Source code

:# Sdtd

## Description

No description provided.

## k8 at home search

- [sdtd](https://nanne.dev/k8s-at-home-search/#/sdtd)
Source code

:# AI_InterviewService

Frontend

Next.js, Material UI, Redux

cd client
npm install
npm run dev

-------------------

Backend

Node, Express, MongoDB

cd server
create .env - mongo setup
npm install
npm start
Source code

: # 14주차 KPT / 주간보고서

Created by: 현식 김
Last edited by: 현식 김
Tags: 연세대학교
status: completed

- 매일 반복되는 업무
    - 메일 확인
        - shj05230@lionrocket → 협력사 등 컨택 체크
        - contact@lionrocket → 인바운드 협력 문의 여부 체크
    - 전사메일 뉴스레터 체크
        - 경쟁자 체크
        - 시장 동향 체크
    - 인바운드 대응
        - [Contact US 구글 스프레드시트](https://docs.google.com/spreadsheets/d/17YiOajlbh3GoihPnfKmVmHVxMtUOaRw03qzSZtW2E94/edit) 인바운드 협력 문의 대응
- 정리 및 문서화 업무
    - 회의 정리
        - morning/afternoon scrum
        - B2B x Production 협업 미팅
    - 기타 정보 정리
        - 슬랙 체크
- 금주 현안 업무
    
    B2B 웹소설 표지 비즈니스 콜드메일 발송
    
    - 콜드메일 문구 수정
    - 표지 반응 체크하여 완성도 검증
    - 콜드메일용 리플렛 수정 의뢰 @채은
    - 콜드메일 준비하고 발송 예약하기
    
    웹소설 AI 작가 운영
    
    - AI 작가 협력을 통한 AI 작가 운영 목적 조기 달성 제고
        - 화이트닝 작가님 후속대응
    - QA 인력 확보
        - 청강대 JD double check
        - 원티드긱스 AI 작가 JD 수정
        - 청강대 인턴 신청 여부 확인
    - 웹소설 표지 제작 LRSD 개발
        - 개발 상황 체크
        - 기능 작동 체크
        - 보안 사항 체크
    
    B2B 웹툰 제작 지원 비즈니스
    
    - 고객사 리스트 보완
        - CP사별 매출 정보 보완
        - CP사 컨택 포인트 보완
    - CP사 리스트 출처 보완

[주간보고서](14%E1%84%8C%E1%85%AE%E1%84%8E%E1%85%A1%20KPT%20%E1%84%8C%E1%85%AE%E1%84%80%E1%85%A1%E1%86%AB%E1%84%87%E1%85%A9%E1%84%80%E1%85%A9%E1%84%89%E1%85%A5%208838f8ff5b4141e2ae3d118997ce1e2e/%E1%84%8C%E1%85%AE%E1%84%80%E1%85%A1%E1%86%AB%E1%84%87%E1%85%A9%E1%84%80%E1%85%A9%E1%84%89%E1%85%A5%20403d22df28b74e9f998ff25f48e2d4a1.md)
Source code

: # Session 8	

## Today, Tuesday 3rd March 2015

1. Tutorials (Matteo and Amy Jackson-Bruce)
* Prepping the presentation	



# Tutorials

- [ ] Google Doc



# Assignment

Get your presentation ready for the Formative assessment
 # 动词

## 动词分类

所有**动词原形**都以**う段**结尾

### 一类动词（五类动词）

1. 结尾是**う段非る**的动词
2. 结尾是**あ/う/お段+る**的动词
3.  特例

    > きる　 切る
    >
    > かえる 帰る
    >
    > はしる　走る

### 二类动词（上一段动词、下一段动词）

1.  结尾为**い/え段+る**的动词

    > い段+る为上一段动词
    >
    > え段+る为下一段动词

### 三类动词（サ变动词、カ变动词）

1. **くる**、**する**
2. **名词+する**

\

____

Problem:
Scan the listing above. Collect all lines with the word "비즈니스".

Answer to the exercise:
    B2B 웹소설 표지 비즈니스 콜드메일 발송
    B2B 웹툰 제작 지원 비즈니스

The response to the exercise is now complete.